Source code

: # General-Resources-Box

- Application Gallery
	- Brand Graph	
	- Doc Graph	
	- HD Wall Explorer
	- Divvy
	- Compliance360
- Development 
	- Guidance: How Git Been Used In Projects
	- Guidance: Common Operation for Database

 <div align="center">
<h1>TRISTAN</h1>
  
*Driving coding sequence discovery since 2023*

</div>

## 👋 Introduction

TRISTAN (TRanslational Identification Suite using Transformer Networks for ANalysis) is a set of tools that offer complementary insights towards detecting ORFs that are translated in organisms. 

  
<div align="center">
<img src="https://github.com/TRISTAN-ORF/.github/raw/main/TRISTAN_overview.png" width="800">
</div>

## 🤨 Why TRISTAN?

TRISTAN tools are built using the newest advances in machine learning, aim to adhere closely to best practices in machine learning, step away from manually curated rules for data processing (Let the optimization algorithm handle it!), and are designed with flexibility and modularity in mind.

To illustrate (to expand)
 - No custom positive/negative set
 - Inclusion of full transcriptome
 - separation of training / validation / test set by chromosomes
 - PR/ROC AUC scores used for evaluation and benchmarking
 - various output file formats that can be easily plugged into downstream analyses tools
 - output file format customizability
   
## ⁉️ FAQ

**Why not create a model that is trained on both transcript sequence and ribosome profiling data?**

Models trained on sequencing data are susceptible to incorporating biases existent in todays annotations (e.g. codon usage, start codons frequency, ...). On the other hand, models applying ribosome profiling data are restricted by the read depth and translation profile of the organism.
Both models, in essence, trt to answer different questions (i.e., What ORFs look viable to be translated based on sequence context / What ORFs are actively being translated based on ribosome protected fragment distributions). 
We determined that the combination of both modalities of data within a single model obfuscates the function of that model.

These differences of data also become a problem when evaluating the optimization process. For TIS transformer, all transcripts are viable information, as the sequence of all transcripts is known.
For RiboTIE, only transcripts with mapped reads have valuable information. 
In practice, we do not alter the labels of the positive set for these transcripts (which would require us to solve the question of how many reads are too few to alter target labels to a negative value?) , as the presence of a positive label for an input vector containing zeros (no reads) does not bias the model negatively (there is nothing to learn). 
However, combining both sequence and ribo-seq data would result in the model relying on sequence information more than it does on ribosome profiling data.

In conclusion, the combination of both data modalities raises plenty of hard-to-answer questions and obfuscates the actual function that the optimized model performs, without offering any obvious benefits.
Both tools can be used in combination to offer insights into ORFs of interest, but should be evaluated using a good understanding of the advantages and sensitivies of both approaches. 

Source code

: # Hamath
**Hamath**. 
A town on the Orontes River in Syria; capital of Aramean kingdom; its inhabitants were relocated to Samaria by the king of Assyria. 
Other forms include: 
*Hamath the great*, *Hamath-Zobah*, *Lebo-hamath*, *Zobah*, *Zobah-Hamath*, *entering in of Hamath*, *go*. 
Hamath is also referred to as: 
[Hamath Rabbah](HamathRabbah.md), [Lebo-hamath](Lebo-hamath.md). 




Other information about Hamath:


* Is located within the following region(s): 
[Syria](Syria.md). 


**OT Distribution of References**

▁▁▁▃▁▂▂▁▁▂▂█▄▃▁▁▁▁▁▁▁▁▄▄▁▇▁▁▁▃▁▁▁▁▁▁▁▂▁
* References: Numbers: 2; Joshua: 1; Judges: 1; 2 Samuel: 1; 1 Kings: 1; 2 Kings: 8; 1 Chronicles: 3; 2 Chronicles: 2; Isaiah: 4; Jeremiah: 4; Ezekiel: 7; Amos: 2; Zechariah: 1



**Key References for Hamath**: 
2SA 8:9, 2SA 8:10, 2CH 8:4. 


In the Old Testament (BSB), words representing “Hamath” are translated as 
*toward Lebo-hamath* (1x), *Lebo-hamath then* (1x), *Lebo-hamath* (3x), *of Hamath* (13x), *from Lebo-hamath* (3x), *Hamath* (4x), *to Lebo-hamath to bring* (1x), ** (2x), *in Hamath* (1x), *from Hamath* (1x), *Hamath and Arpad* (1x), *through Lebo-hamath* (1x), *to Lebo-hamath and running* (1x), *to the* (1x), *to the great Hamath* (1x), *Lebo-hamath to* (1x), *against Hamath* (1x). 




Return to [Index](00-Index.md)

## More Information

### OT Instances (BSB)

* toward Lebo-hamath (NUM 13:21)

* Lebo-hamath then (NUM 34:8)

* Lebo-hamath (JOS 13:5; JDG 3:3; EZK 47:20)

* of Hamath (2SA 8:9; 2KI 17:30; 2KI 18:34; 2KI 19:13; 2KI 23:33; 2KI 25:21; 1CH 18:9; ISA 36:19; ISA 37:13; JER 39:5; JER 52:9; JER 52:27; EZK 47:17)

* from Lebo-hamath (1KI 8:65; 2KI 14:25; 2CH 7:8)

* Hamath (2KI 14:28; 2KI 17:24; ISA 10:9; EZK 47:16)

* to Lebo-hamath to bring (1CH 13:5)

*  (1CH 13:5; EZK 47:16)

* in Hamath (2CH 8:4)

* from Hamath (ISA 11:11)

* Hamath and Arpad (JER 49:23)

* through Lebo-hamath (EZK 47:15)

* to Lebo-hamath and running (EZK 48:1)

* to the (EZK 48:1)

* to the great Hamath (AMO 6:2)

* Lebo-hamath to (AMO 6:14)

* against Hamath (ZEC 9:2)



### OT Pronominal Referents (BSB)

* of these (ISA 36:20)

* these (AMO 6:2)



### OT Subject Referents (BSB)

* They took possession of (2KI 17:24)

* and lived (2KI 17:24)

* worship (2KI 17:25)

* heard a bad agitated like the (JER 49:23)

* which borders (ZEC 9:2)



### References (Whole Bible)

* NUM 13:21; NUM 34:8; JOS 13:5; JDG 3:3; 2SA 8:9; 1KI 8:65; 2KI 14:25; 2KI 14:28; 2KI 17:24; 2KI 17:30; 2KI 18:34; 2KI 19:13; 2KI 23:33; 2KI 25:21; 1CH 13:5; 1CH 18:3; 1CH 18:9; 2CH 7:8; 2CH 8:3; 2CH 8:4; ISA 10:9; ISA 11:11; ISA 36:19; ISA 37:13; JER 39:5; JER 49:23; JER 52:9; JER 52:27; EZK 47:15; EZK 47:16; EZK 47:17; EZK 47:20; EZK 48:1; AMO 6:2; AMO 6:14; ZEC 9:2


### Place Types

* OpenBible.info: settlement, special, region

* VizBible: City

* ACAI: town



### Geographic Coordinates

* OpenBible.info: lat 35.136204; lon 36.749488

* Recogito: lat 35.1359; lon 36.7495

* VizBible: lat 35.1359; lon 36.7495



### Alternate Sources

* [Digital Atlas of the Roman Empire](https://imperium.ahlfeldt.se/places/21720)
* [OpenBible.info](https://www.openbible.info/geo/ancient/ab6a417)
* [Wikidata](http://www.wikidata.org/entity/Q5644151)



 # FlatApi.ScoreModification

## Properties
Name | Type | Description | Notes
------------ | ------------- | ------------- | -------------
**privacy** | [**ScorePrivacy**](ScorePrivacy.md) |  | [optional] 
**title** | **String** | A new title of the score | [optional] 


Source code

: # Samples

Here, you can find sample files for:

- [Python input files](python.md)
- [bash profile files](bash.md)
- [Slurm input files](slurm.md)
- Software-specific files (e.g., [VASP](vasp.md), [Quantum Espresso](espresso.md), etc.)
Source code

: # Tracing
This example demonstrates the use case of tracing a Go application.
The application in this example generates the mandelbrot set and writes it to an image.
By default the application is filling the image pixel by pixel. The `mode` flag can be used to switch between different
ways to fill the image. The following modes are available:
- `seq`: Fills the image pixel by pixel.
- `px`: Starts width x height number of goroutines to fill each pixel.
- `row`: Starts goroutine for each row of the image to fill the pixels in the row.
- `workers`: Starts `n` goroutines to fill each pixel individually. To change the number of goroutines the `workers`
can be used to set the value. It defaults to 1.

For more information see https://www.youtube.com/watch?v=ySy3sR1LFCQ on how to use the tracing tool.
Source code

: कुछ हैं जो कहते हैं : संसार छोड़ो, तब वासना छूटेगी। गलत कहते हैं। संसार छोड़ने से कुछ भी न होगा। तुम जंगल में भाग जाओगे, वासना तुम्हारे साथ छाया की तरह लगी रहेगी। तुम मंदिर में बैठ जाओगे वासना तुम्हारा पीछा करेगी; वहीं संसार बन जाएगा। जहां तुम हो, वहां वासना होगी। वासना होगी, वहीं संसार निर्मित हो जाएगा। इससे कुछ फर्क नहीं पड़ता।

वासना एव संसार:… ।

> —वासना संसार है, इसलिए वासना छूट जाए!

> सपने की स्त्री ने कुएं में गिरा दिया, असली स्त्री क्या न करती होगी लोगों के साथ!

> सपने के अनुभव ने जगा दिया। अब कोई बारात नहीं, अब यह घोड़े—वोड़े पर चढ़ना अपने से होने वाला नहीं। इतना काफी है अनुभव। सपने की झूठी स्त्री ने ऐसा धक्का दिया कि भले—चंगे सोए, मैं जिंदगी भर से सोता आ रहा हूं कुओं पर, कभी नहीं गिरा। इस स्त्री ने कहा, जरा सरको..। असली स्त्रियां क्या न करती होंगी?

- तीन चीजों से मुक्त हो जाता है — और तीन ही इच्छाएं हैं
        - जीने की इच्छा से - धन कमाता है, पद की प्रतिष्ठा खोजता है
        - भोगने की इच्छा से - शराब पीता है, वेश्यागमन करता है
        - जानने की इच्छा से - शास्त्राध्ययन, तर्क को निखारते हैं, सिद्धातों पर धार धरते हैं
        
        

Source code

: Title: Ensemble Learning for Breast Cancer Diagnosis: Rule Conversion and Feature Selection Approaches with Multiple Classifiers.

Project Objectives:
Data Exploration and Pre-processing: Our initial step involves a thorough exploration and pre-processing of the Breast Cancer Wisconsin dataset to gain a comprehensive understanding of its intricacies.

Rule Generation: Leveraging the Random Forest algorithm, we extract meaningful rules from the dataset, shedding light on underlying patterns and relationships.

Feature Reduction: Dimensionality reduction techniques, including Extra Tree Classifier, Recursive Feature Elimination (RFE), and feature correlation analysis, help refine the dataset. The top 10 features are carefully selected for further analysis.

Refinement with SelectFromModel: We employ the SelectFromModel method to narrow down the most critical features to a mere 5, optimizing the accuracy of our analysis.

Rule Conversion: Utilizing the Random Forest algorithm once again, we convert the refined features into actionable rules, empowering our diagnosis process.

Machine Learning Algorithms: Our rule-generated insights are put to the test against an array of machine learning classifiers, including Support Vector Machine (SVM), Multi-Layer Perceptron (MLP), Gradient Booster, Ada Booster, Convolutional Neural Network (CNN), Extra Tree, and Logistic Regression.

What is required ->
Your answer must consist of every line from the listing that holds the string "within".

Response ->
We determined that the combination of both modalities of data within a single model obfuscates the function of that model.
* Is located within the following region(s): 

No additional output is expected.